• [Exercise]:
Wherever "different" occurs in the entries, copy the line that holds it.

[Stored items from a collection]
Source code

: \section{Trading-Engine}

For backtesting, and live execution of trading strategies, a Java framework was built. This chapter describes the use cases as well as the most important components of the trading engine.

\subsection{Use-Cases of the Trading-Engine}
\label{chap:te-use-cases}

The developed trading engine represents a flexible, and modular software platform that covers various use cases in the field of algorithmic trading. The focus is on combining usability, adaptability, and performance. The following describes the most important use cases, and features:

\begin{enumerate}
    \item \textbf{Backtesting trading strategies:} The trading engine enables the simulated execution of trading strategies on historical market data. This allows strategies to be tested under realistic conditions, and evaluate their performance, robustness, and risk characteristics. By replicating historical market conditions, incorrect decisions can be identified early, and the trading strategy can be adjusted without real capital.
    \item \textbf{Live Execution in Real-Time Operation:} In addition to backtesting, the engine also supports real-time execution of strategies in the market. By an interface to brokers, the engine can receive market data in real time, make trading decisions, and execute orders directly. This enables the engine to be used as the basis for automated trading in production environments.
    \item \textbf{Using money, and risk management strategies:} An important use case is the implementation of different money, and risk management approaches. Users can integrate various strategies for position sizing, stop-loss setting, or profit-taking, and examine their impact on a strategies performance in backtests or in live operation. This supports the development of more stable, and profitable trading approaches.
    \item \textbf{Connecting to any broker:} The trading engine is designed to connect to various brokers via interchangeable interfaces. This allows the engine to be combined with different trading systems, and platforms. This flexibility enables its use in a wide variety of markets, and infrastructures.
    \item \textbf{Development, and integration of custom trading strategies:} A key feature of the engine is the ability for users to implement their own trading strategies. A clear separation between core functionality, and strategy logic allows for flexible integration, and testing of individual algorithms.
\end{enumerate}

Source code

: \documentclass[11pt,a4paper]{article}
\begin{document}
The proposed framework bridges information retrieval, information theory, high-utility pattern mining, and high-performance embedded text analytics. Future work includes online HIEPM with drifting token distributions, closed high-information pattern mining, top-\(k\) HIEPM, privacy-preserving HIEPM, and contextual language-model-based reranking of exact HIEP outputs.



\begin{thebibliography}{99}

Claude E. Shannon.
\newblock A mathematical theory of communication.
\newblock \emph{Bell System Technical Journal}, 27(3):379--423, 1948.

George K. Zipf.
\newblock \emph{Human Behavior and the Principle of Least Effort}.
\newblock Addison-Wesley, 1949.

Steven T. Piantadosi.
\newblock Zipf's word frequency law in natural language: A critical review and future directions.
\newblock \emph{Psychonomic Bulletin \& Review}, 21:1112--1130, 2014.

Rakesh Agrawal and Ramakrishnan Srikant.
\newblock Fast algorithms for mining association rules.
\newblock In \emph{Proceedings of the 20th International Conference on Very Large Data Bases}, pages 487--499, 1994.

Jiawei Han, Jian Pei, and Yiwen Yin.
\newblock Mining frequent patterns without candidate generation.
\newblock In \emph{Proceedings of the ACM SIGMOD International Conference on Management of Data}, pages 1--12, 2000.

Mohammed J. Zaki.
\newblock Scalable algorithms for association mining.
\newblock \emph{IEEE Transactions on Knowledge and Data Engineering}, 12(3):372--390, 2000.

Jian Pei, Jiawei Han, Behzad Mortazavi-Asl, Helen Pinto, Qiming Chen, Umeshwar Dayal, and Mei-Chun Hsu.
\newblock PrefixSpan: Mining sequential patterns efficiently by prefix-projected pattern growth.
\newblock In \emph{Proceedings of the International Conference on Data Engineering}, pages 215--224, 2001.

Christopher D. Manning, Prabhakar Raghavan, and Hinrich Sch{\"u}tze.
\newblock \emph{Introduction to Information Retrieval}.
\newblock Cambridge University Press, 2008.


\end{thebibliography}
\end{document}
--
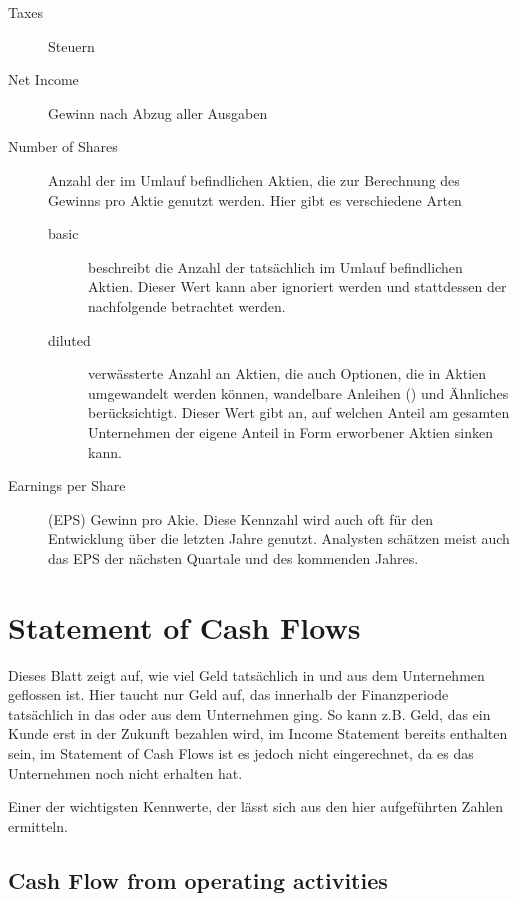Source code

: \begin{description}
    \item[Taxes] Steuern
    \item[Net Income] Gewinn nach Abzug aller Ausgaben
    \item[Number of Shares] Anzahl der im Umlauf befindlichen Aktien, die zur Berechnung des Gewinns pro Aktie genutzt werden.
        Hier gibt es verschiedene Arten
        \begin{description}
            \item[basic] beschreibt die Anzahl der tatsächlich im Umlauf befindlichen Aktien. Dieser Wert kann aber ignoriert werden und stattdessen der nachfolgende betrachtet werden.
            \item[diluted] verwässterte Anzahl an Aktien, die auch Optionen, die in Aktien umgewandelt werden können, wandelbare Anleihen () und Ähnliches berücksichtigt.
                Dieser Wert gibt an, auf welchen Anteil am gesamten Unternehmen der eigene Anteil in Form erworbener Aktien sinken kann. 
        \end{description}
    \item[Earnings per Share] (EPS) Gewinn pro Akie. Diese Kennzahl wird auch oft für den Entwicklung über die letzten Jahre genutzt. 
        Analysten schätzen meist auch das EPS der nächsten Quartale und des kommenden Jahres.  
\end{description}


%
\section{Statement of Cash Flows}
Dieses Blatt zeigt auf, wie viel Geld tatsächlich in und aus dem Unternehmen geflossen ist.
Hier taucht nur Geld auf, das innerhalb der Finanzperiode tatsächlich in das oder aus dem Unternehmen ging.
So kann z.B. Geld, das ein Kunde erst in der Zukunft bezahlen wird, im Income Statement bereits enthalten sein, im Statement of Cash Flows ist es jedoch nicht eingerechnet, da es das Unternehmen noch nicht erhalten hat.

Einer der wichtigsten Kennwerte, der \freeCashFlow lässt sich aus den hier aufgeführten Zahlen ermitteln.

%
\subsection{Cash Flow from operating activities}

• [Response]:
    \item \textbf{Using money, and risk management strategies:} An important use case is the implementation of different money, and risk management approaches. Users can integrate various strategies for position sizing, stop-loss setting, or profit-taking, and examine their impact on a strategies performance in backtests or in live operation. This supports the development of more stable, and profitable trading approaches.
    \item \textbf{Connecting to any broker:} The trading engine is designed to connect to various brokers via interchangeable interfaces. This allows the engine to be combined with different trading systems, and platforms. This flexibility enables its use in a wide variety of markets, and infrastructures.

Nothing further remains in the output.